Duvet is the conforter


I agree. I vote for "cover".


We don't really use the term "duvet" here in the Midwest, either.


Exactly what I was going to say. I am from NEPA.


why is an article 'a' needed here, what is the indication for it in the Swedish sentence?


You don't need an indication, it is grammatically in correct not to use 'a' in English.


I can never remember what a "duvet" is.
Can someone tell me how to translate "täcke" to American English?


"Quilt" is an acceptable translation


it should be "Jag sover utan en täcke" right? since the translation says its "a quilt".


In Swedish, it's more idiomatic to leave the indefinite article out. (Also, it's "ett täcke")


Could en täcke also be a blanket, or is it specifically a duvet?


ett täcke, but we use filt for a blanket. :)


Why "a duvet" instead of "duvet"? There is no "ett" in Swedish.


It's idiomatic in English to always use the article, but the article is optional in Swedish, and it's more often left out.


We use the word 'doona' for täcke in Australia.


That's also accepted. :)


"I am sleeping without a duvet" sounds kinda weird to me as a native English speaker.

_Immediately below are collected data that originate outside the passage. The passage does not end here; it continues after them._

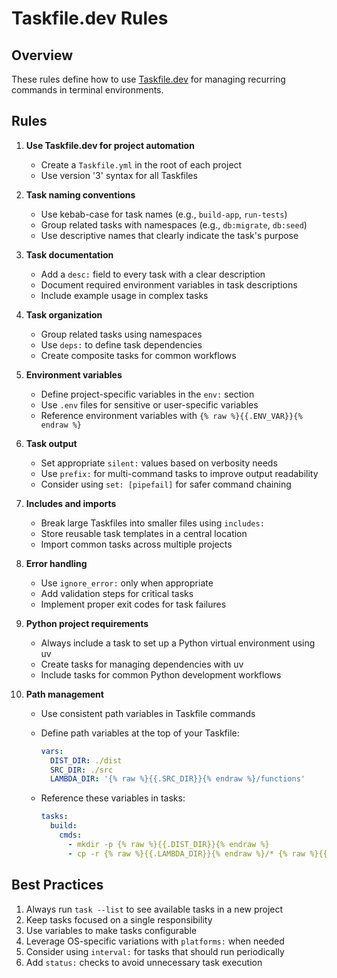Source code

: # Taskfile.dev Rules

## Overview

These rules define how to use [Taskfile.dev](https://taskfile.dev/) for managing recurring commands in terminal environments.

## Rules

1. **Use Taskfile.dev for project automation**
   - Create a `Taskfile.yml` in the root of each project
   - Use version '3' syntax for all Taskfiles

2. **Task naming conventions**
   - Use kebab-case for task names (e.g., `build-app`, `run-tests`)
   - Group related tasks with namespaces (e.g., `db:migrate`, `db:seed`)
   - Use descriptive names that clearly indicate the task's purpose

3. **Task documentation**
   - Add a `desc:` field to every task with a clear description
   - Document required environment variables in task descriptions
   - Include example usage in complex tasks

4. **Task organization**
   - Group related tasks using namespaces
   - Use `deps:` to define task dependencies
   - Create composite tasks for common workflows

5. **Environment variables**
   - Define project-specific variables in the `env:` section
   - Use `.env` files for sensitive or user-specific variables
   - Reference environment variables with `{% raw %}{{.ENV_VAR}}{% endraw %}`

6. **Task output**
   - Set appropriate `silent:` values based on verbosity needs
   - Use `prefix:` for multi-command tasks to improve output readability
   - Consider using `set: [pipefail]` for safer command chaining

7. **Includes and imports**
   - Break large Taskfiles into smaller files using `includes:`
   - Store reusable task templates in a central location
   - Import common tasks across multiple projects

8. **Error handling**
   - Use `ignore_error:` only when appropriate
   - Add validation steps for critical tasks
   - Implement proper exit codes for task failures

9. **Python project requirements**
   - Always include a task to set up a Python virtual environment using uv
   - Create tasks for managing dependencies with uv
   - Include tasks for common Python development workflows

10. **Path management**
    - Use consistent path variables in Taskfile commands
    - Define path variables at the top of your Taskfile:

      ```yaml
      vars:
        DIST_DIR: ./dist
        SRC_DIR: ./src
        LAMBDA_DIR: '{% raw %}{{.SRC_DIR}}{% endraw %}/functions'
      ```

    - Reference these variables in tasks:

      ```yaml
      tasks:
        build:
          cmds:
            - mkdir -p {% raw %}{{.DIST_DIR}}{% endraw %}
            - cp -r {% raw %}{{.LAMBDA_DIR}}{% endraw %}/* {% raw %}{{.DIST_DIR}}{% endraw %}/
      ```

## Best Practices

1. Always run `task --list` to see available tasks in a new project
2. Keep tasks focused on a single responsibility
3. Use variables to make tasks configurable
4. Leverage OS-specific variations with `platforms:` when needed
5. Consider using `interval:` for tasks that should run periodically
6. Add `status:` checks to avoid unnecessary task execution
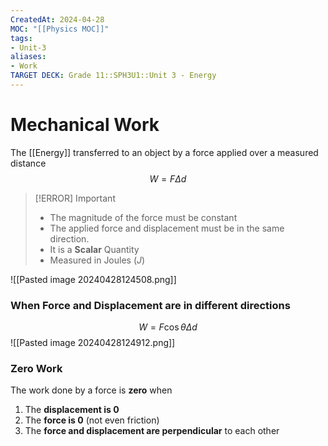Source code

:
 ```yaml
---
CreatedAt: 2024-04-28
MOC: "[[Physics MOC]]"
tags:
- Unit-3
aliases:
- Work
TARGET DECK: Grade 11::SPH3U1::Unit 3 - Energy
---
```


# Mechanical Work
The [[Energy]] transferred to an object by a force applied over a measured distance
$$W = F\Delta d$$
<!--ID: 1715686690918-->


> [!ERROR] Important
> - The magnitude of the force must be constant
> - The applied force and displacement must be in the same direction.
> - It is a **Scalar** Quantity
> - Measured in Joules ($J$)

![[Pasted image 20240428124508.png]]

### When Force and Displacement are in different directions
$$ W = F\cos \theta \Delta d$$
![[Pasted image 20240428124912.png]]


### Zero Work
The work done by a force is **zero** when

1. The **displacement is 0**
2. The **force is 0** (not even friction)
3. The **force and displacement are perpendicular** to each other
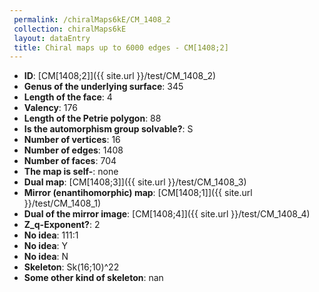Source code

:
 ```yaml
--- 
 permalink: /chiralMaps6kE/CM_1408_2 
 collection: chiralMaps6kE
 layout: dataEntry
 title: Chiral maps up to 6000 edges - CM[1408;2]
---
```


- **ID**: [CM[1408;2]]({{ site.url }}/test/CM_1408_2)
- **Genus of the underlying surface**: 345
- **Length of the face**: 4
- **Valency**: 176
- **Length of the Petrie polygon**: 88
- **Is the automorphism group solvable?**: S
- **Number of vertices**: 16
- **Number of edges**: 1408
- **Number of faces**: 704
- **The map is self-**: none
- **Dual map**: [CM[1408;3]]({{ site.url }}/test/CM_1408_3)
- **Mirror (enantihomorphic) map**: [CM[1408;1]]({{ site.url }}/test/CM_1408_1)
- **Dual of the mirror image**: [CM[1408;4]]({{ site.url }}/test/CM_1408_4)
- **Z_q-Exponent?**: 2
- **No idea**:  111:1
- **No idea**: Y
- **No idea**: N
- **Skeleton**: Sk(16;10)^22
- **Some other kind of skeleton**: nan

This makes it sound like it's happening right now. Is the person sleep-talking in this scenario? We'd normally only say this as a joke. E.g. "Are you awake? No, I am sleeping". It could be used to refer to a specific time e.g. "I am sleeping without a duvet tonight" implying this is an exception to the norm, or just "I sleep without a duvet" which infers this is the norm.